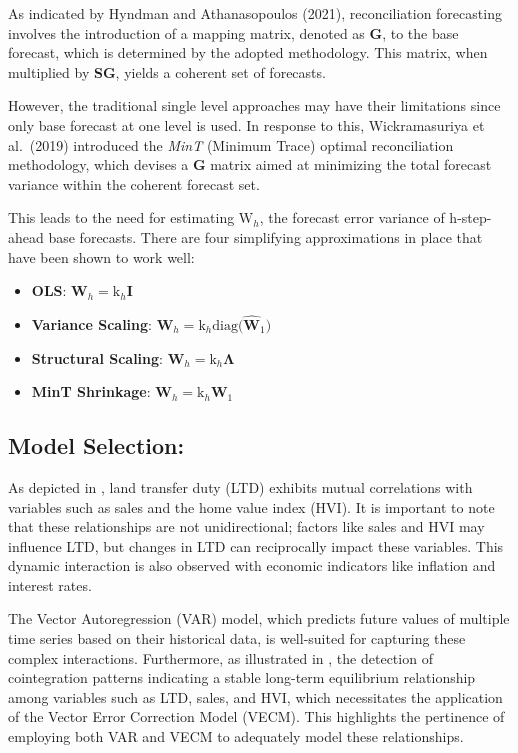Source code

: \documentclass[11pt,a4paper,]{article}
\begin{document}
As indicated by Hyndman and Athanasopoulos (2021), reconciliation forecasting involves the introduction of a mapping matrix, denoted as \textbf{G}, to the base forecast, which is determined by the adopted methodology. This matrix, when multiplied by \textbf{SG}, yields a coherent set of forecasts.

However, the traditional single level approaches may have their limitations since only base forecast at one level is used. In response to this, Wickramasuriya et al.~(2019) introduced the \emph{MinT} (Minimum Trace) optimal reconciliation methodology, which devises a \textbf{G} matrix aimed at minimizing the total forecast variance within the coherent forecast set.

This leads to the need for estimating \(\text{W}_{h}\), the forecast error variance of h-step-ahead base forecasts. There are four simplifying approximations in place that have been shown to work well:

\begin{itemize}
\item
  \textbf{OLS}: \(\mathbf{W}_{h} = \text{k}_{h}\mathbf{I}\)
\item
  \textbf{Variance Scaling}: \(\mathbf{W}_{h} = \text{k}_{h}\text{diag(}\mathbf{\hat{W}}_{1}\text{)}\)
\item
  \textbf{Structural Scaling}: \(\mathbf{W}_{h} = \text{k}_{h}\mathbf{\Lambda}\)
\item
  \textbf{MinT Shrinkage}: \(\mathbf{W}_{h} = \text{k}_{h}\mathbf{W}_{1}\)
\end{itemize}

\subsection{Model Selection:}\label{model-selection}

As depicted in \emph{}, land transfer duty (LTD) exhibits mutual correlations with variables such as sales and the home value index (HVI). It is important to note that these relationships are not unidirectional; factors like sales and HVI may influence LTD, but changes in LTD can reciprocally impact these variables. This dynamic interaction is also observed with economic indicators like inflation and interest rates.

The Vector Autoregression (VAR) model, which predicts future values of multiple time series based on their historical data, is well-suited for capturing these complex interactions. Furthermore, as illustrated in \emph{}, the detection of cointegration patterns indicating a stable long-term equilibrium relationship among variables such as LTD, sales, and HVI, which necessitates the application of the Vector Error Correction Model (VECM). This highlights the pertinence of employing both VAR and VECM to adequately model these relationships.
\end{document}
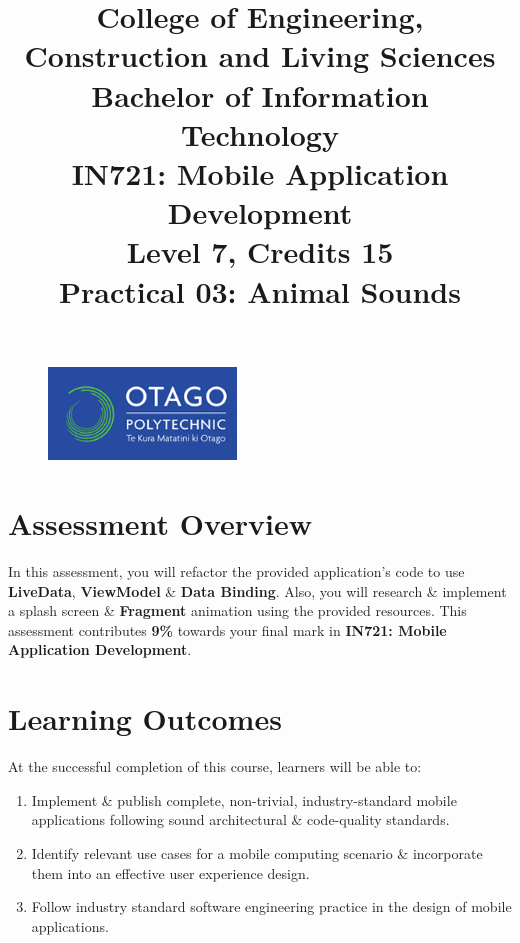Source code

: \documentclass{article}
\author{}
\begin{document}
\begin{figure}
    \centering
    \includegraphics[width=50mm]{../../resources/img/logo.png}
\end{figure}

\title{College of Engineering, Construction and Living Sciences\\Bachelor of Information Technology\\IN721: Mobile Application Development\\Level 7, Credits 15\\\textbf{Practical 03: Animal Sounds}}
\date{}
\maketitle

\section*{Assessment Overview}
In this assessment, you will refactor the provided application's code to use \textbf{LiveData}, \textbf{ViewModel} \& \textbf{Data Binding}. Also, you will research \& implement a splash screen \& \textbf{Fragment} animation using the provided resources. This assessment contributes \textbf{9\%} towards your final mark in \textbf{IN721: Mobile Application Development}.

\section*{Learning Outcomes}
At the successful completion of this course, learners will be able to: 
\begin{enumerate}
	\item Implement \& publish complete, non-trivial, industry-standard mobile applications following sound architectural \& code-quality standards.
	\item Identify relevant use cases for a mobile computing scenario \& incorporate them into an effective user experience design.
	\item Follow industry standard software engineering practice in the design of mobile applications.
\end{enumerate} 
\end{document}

==

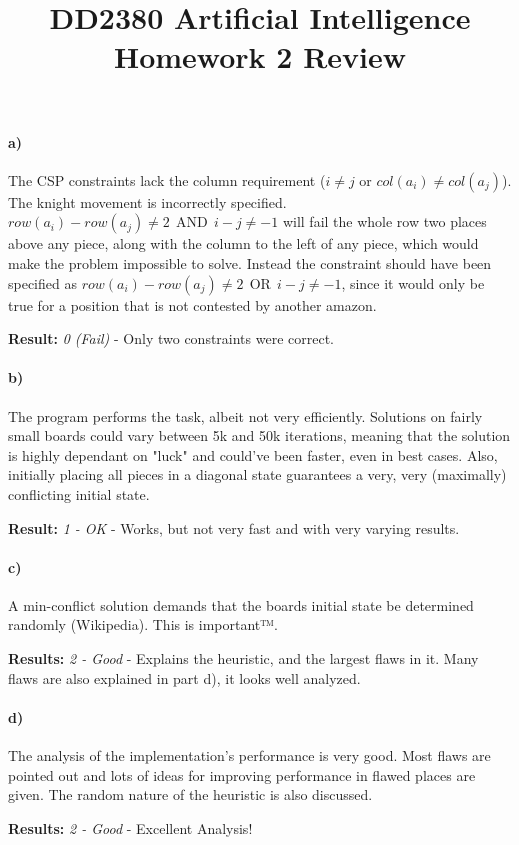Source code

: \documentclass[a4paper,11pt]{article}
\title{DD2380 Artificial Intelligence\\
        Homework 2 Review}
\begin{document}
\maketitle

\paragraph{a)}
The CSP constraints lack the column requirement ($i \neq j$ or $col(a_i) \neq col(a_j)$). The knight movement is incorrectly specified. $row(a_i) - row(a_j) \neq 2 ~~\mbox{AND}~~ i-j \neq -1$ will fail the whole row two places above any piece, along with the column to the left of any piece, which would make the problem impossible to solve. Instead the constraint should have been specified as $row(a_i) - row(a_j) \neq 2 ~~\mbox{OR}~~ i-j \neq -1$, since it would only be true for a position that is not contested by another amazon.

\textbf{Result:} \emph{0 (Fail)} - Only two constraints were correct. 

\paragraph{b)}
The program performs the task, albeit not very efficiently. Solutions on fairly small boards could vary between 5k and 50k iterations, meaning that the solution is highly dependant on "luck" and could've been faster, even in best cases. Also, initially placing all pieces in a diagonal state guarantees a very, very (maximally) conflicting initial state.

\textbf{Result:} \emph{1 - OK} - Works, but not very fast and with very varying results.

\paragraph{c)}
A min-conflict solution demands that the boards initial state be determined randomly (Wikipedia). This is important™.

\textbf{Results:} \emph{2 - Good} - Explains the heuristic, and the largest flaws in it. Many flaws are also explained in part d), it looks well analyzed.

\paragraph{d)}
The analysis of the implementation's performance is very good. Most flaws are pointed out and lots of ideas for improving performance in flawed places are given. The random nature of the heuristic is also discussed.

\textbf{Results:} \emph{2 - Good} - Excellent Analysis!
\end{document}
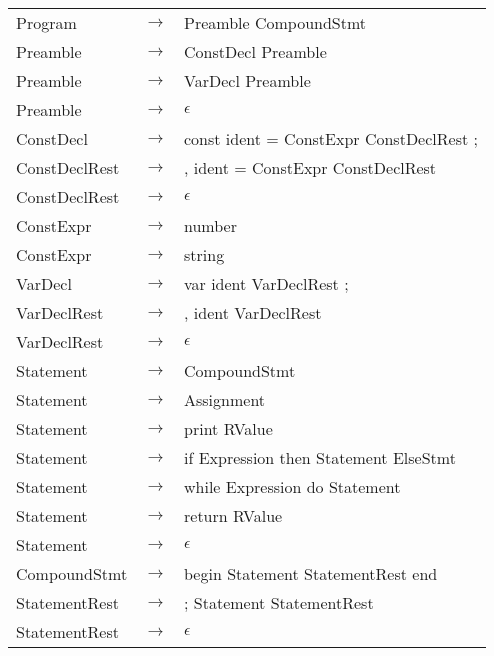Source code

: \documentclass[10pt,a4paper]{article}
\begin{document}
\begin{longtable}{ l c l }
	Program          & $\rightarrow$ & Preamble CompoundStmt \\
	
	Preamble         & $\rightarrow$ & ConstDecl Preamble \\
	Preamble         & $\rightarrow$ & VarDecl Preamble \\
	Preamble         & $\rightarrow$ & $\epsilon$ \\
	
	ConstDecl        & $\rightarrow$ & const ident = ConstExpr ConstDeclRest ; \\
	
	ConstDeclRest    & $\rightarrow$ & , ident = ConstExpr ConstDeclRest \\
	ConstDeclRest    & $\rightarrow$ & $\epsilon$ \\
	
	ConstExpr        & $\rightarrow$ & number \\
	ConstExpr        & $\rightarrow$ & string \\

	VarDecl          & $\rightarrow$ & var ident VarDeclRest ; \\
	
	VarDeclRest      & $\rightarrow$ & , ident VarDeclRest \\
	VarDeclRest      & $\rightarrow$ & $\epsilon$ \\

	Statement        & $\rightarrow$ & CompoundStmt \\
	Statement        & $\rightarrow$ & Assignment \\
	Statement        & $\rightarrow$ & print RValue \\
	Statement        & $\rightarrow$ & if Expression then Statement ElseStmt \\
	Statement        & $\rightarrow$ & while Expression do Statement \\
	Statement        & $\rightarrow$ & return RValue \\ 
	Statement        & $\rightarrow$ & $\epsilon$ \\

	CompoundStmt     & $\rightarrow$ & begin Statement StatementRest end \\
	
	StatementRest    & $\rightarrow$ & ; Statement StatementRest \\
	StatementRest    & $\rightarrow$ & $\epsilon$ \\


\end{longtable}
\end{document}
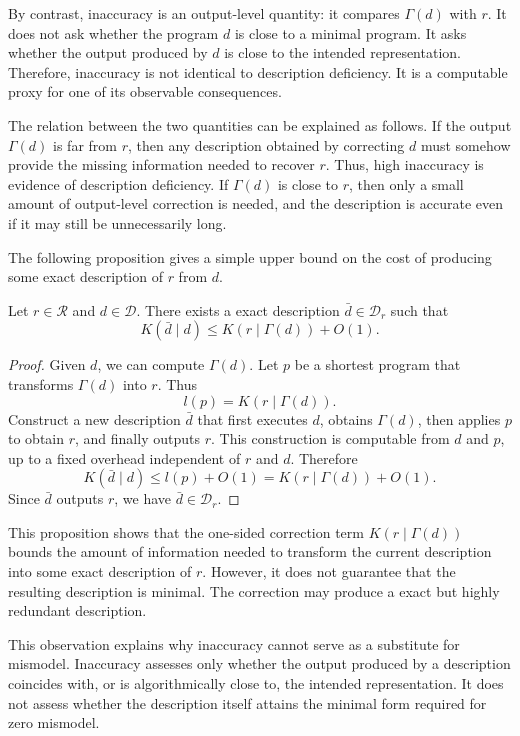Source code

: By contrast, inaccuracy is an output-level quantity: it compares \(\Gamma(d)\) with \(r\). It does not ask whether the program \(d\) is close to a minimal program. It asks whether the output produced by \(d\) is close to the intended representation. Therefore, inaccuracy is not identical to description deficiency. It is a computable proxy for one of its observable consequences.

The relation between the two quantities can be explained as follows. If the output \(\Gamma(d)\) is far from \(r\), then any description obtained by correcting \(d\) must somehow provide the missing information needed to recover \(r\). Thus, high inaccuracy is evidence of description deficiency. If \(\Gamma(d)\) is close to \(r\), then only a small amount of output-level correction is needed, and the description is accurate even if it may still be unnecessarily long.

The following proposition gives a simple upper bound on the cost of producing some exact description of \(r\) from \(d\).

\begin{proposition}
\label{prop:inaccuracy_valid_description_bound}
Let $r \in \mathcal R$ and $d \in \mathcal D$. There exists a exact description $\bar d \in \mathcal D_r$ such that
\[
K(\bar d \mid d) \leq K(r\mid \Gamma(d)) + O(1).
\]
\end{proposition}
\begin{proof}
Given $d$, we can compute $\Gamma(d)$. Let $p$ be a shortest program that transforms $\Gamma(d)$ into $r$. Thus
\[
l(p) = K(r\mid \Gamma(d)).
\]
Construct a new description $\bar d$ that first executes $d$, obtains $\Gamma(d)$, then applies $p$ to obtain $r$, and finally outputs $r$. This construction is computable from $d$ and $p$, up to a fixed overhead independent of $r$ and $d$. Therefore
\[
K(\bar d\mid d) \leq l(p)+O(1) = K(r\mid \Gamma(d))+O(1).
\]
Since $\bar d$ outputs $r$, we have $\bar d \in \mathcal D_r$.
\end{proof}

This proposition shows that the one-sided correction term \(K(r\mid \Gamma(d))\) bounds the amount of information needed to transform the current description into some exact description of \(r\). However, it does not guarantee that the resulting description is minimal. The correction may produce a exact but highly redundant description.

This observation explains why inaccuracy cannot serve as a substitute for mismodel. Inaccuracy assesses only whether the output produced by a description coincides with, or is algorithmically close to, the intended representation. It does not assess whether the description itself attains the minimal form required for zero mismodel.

Activity> Of the lines above, copy each one that contains the word "epsilon".

Written response>
	Preamble         & $\rightarrow$ & $\epsilon$ \\
	ConstDeclRest    & $\rightarrow$ & $\epsilon$ \\
	VarDeclRest      & $\rightarrow$ & $\epsilon$ \\
	Statement        & $\rightarrow$ & $\epsilon$ \\
	StatementRest    & $\rightarrow$ & $\epsilon$ \\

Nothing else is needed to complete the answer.